Your answer should be the lines of the data below that contain "localhost".

========================================

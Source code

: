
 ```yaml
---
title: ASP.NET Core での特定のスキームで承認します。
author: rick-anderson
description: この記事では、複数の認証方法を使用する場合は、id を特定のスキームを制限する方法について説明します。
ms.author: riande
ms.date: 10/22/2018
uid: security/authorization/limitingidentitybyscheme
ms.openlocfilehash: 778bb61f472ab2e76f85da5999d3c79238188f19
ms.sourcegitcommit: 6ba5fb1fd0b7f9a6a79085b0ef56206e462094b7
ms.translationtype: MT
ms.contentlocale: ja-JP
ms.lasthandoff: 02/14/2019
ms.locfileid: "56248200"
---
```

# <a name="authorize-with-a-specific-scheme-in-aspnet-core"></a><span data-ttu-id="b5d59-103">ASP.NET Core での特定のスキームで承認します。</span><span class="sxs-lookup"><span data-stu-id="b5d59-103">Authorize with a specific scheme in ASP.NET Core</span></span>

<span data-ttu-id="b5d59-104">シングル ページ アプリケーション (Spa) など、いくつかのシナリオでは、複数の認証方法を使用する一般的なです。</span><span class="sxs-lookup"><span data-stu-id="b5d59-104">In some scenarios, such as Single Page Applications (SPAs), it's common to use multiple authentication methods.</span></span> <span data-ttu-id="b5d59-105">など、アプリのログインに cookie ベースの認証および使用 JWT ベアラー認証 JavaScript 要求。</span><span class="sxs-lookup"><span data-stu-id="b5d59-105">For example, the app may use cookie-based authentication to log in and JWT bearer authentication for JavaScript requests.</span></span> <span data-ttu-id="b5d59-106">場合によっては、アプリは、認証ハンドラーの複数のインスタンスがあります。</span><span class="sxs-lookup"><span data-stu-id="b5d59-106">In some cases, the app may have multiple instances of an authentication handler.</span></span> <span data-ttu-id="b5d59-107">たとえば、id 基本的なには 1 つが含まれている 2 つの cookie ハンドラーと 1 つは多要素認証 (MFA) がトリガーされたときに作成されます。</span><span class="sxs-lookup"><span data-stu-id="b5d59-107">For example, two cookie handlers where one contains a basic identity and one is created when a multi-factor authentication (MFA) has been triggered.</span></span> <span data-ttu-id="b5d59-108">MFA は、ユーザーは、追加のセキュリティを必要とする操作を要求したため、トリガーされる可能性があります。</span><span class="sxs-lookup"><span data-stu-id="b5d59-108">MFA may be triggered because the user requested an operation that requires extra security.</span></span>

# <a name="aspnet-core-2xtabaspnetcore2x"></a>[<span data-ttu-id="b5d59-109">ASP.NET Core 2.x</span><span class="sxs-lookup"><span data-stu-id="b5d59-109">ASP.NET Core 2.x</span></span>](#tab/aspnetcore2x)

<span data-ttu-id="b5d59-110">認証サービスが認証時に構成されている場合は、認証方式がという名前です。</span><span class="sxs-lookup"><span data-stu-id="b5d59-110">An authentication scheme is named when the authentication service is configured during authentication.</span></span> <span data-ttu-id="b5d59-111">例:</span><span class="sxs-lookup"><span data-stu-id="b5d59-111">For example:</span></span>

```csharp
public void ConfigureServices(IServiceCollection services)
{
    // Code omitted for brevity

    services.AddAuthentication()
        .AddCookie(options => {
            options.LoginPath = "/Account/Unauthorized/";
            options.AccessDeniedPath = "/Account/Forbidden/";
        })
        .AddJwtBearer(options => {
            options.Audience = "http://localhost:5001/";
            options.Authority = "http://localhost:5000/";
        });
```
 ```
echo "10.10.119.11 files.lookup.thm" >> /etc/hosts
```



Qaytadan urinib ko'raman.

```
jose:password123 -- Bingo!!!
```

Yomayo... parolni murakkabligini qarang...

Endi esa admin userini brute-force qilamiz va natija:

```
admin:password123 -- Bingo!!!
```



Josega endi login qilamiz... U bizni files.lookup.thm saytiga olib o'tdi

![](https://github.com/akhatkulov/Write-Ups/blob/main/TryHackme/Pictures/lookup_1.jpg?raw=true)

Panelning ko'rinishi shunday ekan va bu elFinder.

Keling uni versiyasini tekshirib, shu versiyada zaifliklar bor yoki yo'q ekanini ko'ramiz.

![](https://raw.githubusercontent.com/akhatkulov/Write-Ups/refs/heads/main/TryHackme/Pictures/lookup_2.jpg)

========================================

Problem solution:
            options.Audience = "http://localhost:5001/";
            options.Authority = "http://localhost:5000/";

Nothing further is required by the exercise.